Friday 15th January, 2016
We are often asked to build around, and into existing structures. Being able to digitally manipulate a 3D representative model of the existing structure within our CAD programs, greatly aids us in ensuring an accurate fit and thus minimising on site disturbance.
We have blogged previously (here) about Building Information Modelling (BIM) and how it is gradually becoming the norm in the construction industry. One of the major benefits of BIM is the ability to further develop your design ideas at an earlier stage of the project than would have been possible, even as little as 5 years ago.
A major driver of this is the improvement in digital photogrammetric techniques, whereby laser measuring and photography is intrinsically linked to provide a powerful 3D measurement and data collection solution.
How this helps BIM, is the ability to capture large, high quality, point cloud datasets that enable you to not only take measurements, but understand the positional relationships between different aspects of the existing building structure. an example of this can be seen in the image below.
Point clouds are a dataset of points that are each assigned a three-dimensional coordinate, this dataset helps digitally represent an existing physical location (think terrain, structures etc). Once complete, this dataset can be manipulated with Computer Aided Design (CAD ) software to provide us with more information than can be achieved with a traditional hand measured walk round survey.
The short video below gives a brief view of how this data is represented within the CAD software. The ability to walkthrough the existing structure is a powerful tool in the design process.
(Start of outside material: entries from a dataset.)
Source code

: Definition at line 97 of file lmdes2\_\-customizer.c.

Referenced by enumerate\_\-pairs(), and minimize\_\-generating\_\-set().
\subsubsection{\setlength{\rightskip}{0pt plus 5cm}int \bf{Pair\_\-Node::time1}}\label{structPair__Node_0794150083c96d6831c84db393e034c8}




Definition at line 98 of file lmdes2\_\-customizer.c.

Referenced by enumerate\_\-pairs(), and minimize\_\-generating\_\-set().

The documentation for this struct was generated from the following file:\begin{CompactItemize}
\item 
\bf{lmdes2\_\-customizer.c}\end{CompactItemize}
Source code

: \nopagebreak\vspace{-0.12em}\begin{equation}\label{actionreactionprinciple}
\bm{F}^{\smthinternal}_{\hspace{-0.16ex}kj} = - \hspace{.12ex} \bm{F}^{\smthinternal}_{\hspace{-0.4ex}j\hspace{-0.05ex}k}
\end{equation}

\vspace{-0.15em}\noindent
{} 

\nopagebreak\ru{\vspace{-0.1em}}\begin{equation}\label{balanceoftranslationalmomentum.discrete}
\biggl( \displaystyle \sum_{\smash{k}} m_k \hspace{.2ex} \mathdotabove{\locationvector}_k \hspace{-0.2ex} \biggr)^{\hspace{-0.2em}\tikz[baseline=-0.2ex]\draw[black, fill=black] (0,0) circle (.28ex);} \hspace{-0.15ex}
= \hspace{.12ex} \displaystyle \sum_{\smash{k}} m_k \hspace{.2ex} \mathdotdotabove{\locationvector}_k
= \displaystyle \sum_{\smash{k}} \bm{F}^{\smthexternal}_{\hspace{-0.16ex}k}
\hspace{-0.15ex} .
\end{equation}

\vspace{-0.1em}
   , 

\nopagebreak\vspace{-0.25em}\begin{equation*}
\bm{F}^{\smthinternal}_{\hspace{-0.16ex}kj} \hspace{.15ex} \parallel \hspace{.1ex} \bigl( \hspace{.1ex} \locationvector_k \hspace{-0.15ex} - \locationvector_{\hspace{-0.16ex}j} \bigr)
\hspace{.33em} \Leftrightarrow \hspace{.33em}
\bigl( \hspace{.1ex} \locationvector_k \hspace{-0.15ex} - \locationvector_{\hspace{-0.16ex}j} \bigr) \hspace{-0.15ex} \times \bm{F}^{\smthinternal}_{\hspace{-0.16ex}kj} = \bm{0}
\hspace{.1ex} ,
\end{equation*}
Further benefits, include being able to design the 3D CAD model of the proposed construction works around the Point Cloud, this helps us to provide the client with a realistic representation of the proposed design.
Whilst extremely useful for projects that involve construction around, and into existing structures, current costs mean that it can become cost prohibitive for new builds or other projects that have minimal existing structures.
That said, we have no doubt that point clouds are here to stay, with them becoming increasingly used as part of the mainstream, construction design process. As far as we are concerned, this can only be a good thing!